In so doing, the Labour Party’s pernicious influence pervades all levels of trade union structures, including Labour’s imperialist and anti-worker positions on subjects which directly affect trade unions, like strike action and anti-trade union legislation. The ideology which underpins the Labour Party’s policies also underpins the political outlook of senior trade union officials: They lack class consciousness, they see the working class as the object of their politics rather than the subject of their politics; as a charity case rather than the locus of a movement which would see them ascend to a point where they will run society for themselves, and they have no desire whatsoever to allow trade union members to become either better educated, motivated or engaged in the democratic processes of their trade union, as they will then be better equipped to overthrow them.

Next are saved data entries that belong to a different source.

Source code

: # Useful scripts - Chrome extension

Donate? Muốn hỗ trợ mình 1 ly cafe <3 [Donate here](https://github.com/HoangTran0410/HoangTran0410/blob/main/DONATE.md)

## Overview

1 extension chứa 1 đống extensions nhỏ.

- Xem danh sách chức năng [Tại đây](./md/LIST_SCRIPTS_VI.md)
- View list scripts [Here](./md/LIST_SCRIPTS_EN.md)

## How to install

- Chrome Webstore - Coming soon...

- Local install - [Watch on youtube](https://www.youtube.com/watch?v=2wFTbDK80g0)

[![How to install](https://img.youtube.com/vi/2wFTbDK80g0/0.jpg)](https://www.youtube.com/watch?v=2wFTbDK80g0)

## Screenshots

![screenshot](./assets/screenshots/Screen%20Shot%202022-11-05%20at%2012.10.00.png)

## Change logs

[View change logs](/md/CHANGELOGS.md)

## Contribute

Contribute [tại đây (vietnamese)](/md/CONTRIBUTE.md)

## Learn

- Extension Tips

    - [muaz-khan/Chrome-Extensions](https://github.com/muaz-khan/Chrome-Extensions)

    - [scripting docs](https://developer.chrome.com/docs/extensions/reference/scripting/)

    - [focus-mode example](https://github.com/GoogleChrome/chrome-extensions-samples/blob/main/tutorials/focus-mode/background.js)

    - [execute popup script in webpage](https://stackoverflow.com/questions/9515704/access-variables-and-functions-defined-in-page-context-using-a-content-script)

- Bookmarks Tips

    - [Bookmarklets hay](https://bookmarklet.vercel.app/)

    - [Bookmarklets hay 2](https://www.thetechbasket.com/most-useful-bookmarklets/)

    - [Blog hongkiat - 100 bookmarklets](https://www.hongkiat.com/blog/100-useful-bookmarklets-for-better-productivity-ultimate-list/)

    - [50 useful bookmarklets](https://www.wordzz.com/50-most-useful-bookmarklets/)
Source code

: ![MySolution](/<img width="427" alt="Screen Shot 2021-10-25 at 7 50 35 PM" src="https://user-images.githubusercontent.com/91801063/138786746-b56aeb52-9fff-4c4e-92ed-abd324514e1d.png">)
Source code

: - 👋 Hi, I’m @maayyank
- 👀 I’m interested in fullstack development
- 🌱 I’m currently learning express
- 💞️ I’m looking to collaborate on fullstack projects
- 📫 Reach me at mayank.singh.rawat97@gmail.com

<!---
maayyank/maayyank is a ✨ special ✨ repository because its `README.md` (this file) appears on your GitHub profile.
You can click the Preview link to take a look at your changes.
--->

One thing which binds these trade union officials together is the belief that the working class’s cup runneth over in 1945 as we were benevolently bestowed with a veritable bounty of benefits by the Labour Party, including housing, the welfare state, the founding of the NHS and 20% of the economy nationalised. They live in perpetual fealty to the Labour Party in the belief that this brief period, and the short-lived transformation it brought, can be repeated, if only the ‘right’ (no pun intended) Labour Government could be elected.

Sadly, this brief period of generosity from our elected oppressors cannot be repeated today because the circumstances which brought it into being in the first place do not exist anymore. The Soviet Union, the example of a triumphant workers’ state, has long gone, the Americans are in no position to lend us the money we would need (which they did predominantly because they were as keen as anyone to avoid Britain slipping into communism) and there is no empire to loot or colonial subjects to hyper-exploit to help pay for it. But Labour members wilfully ignore history or simply have no idea of the circumstances of the birth of the welfare state and why it actually came into being.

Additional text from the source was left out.